Condamnation de l’État pour le non-remplacement de professeurs absents : quels en sont les fondements et incidences ?

Par Fleur Jourdan, Avocat.

3230 lectures 1re Parution: 3.75  /5

Explorer : # non-remplacement des professeurs # responsabilité de l'État # continuité pédagogique # indemnisation symbolique

Ce que vous allez lire ici :

L'objet de cet article est de revenir sur la condamnation de l'État pour sa "carence dans l'organisation du service public de l'enseignement", suite à des plaintes de parents d'élèves concernant des absences non remplacées d'enseignants. Le tribunal a jugé que l'État avait manqué à son obligation d'assurer l'enseignement, ce qui constitue une faute de nature à engager sa responsabilité. Le tribunal a fixé des critères pour évaluer le préjudice subi par les élèves, en considérant qu'une rupture continue d'enseignement d'une durée supérieure à trois semaines est préjudiciable et qu'une responsabilité de l'État peut être engagée lorsque les absences dépassent environ 15% du volume annuel total d'une matière obligatoire.
Description rédigée par l'IA du Village

Depuis des années la question du non-remplacement des enseignants absents ne cesse de s’aggraver et de faire débat. Cette question, polémique, a même été à l’origine de l’éviction d’une récente ministre de l’Éducation nationale.
Face à un sentiment d’inaction politique, les familles, organisées dans des associations et de collectifs de parents d’élèves, se sont donc tournées vers le juge pour enrayer cette situation.
L’engagement de la responsabilité de l’État en cas de non-remplacement d’enseignants absents repose sur une jurisprudence ancienne et bien établie [1].
Toutefois, le Tribunal administratif de Cergy-Pontoise a pour la première fois condamné l’État sur ce fondement dans le cadre d’une action coordonnée de parents d’élèves.
TA Cergy-Pontoise, 3 avril 2024, décisions n°2211429, n°2301199, n°2217195, n°2301195.

-

Par plusieurs décisions rendues le 3 avril 2024 [2], le tribunal administratif de Cergy-Pontoise a condamné l’État pour « carence dans l’organisation du service public de l’enseignement » dans des affaires concernant le rectorat de Versailles.
Ces décisions de justice font suite à la mobilisation d’un collectif de parents d’élèves dénonçant les heures de cours perdues par leurs enfants du fait d’absences non remplacées de leurs enseignants.

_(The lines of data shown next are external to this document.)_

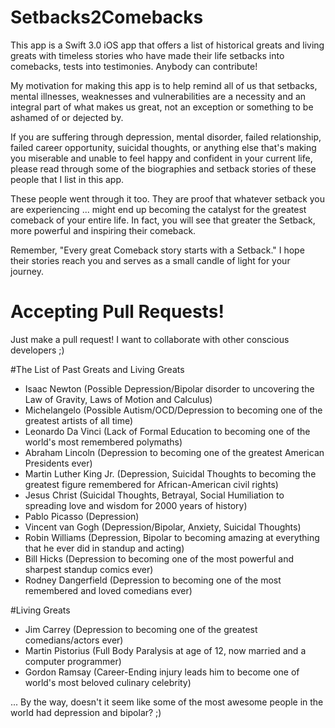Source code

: # Setbacks2Comebacks

This app is a Swift 3.0 iOS app that offers a list of historical greats and living greats with timeless stories who have made their life setbacks into comebacks, tests into testimonies. Anybody can contribute! 

My motivation for making this app is to help remind all of us that setbacks, mental illnesses, weaknesses and vulnerabilities are a necessity and an integral part of what makes us great, not an exception or something to be ashamed of or dejected by. 

If you are suffering through depression, mental disorder, failed relationship, failed career opportunity, suicidal thoughts, or anything else that's making you miserable and unable to feel happy and confident in your current life, please read through some of the biographies and setback stories of these people that I list in this app.

These people went through it too. 
They are proof that whatever setback you are experiencing ... might end up becoming the catalyst for the greatest comeback of your entire life. 
In fact, you will see that greater the Setback, more powerful and inspiring their comeback.  

Remember, "Every great Comeback story starts with a Setback."
I hope their stories reach you and serves as a small candle of light for your journey.


# Accepting Pull Requests!
Just make a pull request! I want to collaborate with other conscious developers ;)


#The List of Past Greats and Living Greats
* Isaac Newton (Possible Depression/Bipolar disorder to uncovering the Law of Gravity, Laws of Motion and Calculus)
* Michelangelo (Possible Autism/OCD/Depression to becoming one of the greatest artists of all time) 
* Leonardo Da Vinci (Lack of Formal Education to becoming one of the world's most remembered polymaths)
* Abraham Lincoln (Depression to becoming one of the greatest American Presidents ever) 
* Martin Luther King Jr. (Depression, Suicidal Thoughts to becoming the greatest figure remembered for African-American civil rights) 
* Jesus Christ (Suicidal Thoughts, Betrayal, Social Humiliation to spreading love and wisdom for 2000 years of history) 
* Pablo Picasso (Depression) 
* Vincent van Gogh (Depression/Bipolar, Anxiety, Suicidal Thoughts) 
* Robin Williams (Depression, Bipolar to becoming amazing at everything that he ever did in standup and acting) 
* Bill Hicks (Depression to becoming one of the most powerful and sharpest standup comics ever) 
* Rodney Dangerfield (Depression to becoming one of the most remembered and loved comedians ever) 

#Living Greats
* Jim Carrey (Depression to becoming one of the greatest comedians/actors ever) 
* Martin Pistorius (Full Body Paralysis at age of 12, now married and a computer programmer)
* Gordon Ramsay (Career-Ending injury leads him to become one of world's most beloved culinary celebrity) 



... By the way, doesn't it seem like some of the most awesome people in the world had depression and bipolar? ;)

1. L’obligation d’assurer l’enseignement au fondement de la responsabilité de l’État.

Dans ces affaires, la juridiction sanctionne le manquement à l’obligation d’assurer l’enseignement scolaire, consacrée aux termes de l’article L122-1-1 du Code de l’éducation, et la continuité des apprentissages, prévue à l’article D. 321-1 de ce même code.

Le tribunal administratif de Cergy-Pontoise s’est notamment fondé sur la décision rendue par le Conseil d’État le 27 janvier 1988, Ministre de l’éducation nationale contre Giraud, n° 64076, selon laquelle :

« la mission d’intérêt général d’enseignement (…) impose au ministre de l’éducation nationale l’obligation légale d’assurer l’enseignement de toutes les matières obligatoires inscrites aux programmes (…) ».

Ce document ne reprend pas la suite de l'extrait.